Task goal -> Wherever an image appears in the data, omit it and copy all the remaining text word for word.

Exercise input ->

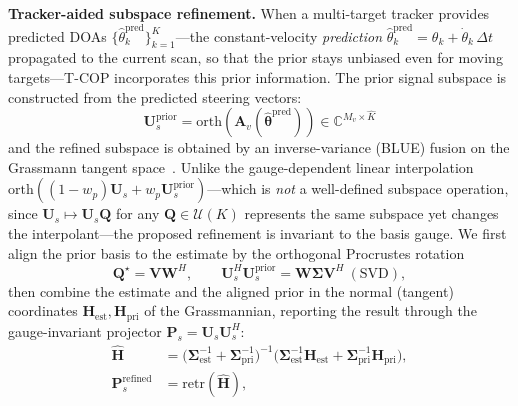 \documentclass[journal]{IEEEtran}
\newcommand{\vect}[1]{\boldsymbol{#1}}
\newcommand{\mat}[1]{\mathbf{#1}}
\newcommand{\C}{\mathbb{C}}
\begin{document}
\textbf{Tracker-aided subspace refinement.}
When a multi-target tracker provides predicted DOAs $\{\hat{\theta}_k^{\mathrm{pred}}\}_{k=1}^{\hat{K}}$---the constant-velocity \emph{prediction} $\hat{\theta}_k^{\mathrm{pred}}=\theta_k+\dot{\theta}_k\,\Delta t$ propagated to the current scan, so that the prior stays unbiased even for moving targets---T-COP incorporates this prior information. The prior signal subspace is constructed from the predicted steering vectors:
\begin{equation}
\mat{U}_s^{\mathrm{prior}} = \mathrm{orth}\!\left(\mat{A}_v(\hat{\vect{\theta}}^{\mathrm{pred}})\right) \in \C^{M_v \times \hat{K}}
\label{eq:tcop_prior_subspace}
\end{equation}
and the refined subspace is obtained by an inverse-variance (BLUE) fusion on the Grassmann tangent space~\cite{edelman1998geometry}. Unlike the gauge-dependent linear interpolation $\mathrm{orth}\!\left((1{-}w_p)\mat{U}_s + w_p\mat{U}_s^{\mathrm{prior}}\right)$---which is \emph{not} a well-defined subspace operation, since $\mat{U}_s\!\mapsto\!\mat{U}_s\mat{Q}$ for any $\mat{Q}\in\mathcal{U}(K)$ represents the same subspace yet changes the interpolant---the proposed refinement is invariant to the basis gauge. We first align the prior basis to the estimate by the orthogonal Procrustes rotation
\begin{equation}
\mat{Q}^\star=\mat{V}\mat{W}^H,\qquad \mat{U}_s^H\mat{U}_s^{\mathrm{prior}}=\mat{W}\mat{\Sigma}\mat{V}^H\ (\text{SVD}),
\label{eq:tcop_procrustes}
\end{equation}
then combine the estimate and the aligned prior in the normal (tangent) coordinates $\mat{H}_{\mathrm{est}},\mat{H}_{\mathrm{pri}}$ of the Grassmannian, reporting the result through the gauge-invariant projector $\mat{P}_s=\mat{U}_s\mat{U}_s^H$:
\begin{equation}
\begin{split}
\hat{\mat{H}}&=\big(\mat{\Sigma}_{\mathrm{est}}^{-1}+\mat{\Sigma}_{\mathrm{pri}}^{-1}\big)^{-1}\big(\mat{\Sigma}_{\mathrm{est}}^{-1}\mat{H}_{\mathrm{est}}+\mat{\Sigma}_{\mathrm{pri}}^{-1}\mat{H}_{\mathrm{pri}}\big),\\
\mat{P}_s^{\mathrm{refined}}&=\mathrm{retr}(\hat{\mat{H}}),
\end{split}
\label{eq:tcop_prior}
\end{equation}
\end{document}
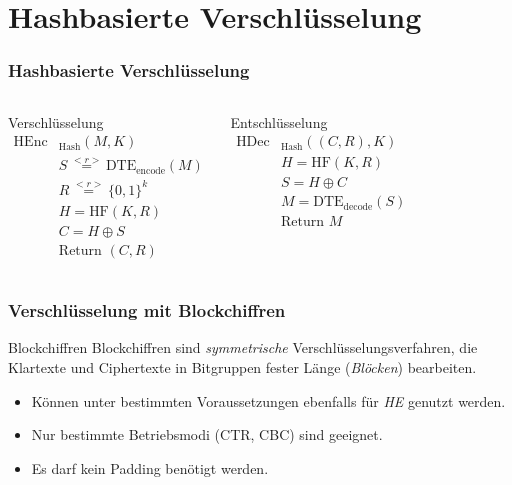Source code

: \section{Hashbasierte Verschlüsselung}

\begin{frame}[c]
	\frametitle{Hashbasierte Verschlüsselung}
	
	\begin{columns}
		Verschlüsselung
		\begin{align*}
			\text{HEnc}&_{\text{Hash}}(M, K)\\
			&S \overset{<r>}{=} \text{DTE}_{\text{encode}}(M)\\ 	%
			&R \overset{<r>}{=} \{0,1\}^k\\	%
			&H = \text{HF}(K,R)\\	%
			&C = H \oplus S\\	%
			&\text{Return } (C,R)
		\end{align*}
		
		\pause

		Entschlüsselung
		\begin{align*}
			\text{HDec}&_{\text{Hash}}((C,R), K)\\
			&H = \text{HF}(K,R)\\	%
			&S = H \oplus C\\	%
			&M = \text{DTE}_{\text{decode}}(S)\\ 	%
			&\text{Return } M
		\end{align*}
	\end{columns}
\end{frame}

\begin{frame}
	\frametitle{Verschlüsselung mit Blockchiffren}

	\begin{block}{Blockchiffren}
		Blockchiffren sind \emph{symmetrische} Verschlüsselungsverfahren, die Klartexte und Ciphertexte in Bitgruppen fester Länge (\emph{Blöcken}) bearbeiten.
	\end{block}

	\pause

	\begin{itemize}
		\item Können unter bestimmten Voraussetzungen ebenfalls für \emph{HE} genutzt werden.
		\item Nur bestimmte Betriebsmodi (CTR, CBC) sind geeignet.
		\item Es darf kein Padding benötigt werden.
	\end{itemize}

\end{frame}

Response ->
 \documentclass[journal]{IEEEtran}
\newcommand{\vect}[1]{\boldsymbol{#1}}
\newcommand{\mat}[1]{\mathbf{#1}}
\newcommand{\C}{\mathbb{C}}
\begin{document}
\textbf{Tracker-aided subspace refinement.}
When a multi-target tracker provides predicted DOAs $\{\hat{\theta}_k^{\mathrm{pred}}\}_{k=1}^{\hat{K}}$---the constant-velocity \emph{prediction} $\hat{\theta}_k^{\mathrm{pred}}=\theta_k+\dot{\theta}_k\,\Delta t$ propagated to the current scan, so that the prior stays unbiased even for moving targets---T-COP incorporates this prior information. The prior signal subspace is constructed from the predicted steering vectors:
\begin{equation}
\mat{U}_s^{\mathrm{prior}} = \mathrm{orth}\!\left(\mat{A}_v(\hat{\vect{\theta}}^{\mathrm{pred}})\right) \in \C^{M_v \times \hat{K}}
\label{eq:tcop_prior_subspace}
\end{equation}
and the refined subspace is obtained by an inverse-variance (BLUE) fusion on the Grassmann tangent space~\cite{edelman1998geometry}. Unlike the gauge-dependent linear interpolation $\mathrm{orth}\!\left((1{-}w_p)\mat{U}_s + w_p\mat{U}_s^{\mathrm{prior}}\right)$---which is \emph{not} a well-defined subspace operation, since $\mat{U}_s\!\mapsto\!\mat{U}_s\mat{Q}$ for any $\mat{Q}\in\mathcal{U}(K)$ represents the same subspace yet changes the interpolant---the proposed refinement is invariant to the basis gauge. We first align the prior basis to the estimate by the orthogonal Procrustes rotation
\begin{equation}
\mat{Q}^\star=\mat{V}\mat{W}^H,\qquad \mat{U}_s^H\mat{U}_s^{\mathrm{prior}}=\mat{W}\mat{\Sigma}\mat{V}^H\ (\text{SVD}),
\label{eq:tcop_procrustes}
\end{equation}
then combine the estimate and the aligned prior in the normal (tangent) coordinates $\mat{H}_{\mathrm{est}},\mat{H}_{\mathrm{pri}}$ of the Grassmannian, reporting the result through the gauge-invariant projector $\mat{P}_s=\mat{U}_s\mat{U}_s^H$:
\begin{equation}
\begin{split}
\hat{\mat{H}}&=\big(\mat{\Sigma}_{\mathrm{est}}^{-1}+\mat{\Sigma}_{\mathrm{pri}}^{-1}\big)^{-1}\big(\mat{\Sigma}_{\mathrm{est}}^{-1}\mat{H}_{\mathrm{est}}+\mat{\Sigma}_{\mathrm{pri}}^{-1}\mat{H}_{\mathrm{pri}}\big),\\
\mat{P}_s^{\mathrm{refined}}&=\mathrm{retr}(\hat{\mat{H}}),
\end{split}
\label{eq:tcop_prior}
\end{equation}
\end{document}
Source code

: \section{Hashbasierte Verschlüsselung}

\begin{frame}[c]
	\frametitle{Hashbasierte Verschlüsselung}
	
	\begin{columns}
		Verschlüsselung
		\begin{align*}
			\text{HEnc}&_{\text{Hash}}(M, K)\\
			&S \overset{<r>}{=} \text{DTE}_{\text{encode}}(M)\\ 	%
			&R \overset{<r>}{=} \{0,1\}^k\\	%
			&H = \text{HF}(K,R)\\	%
			&C = H \oplus S\\	%
			&\text{Return } (C,R)
		\end{align*}
		
		\pause

		Entschlüsselung
		\begin{align*}
			\text{HDec}&_{\text{Hash}}((C,R), K)\\
			&H = \text{HF}(K,R)\\	%
			&S = H \oplus C\\	%
			&M = \text{DTE}_{\text{decode}}(S)\\ 	%
			&\text{Return } M
		\end{align*}
	\end{columns}
\end{frame}

\begin{frame}
	\frametitle{Verschlüsselung mit Blockchiffren}

	\begin{block}{Blockchiffren}
		Blockchiffren sind \emph{symmetrische} Verschlüsselungsverfahren, die Klartexte und Ciphertexte in Bitgruppen fester Länge (\emph{Blöcken}) bearbeiten.
	\end{block}

	\pause

	\begin{itemize}
		\item Können unter bestimmten Voraussetzungen ebenfalls für \emph{HE} genutzt werden.
		\item Nur bestimmte Betriebsmodi (CTR, CBC) sind geeignet.
		\item Es darf kein Padding benötigt werden.
	\end{itemize}

\end{frame}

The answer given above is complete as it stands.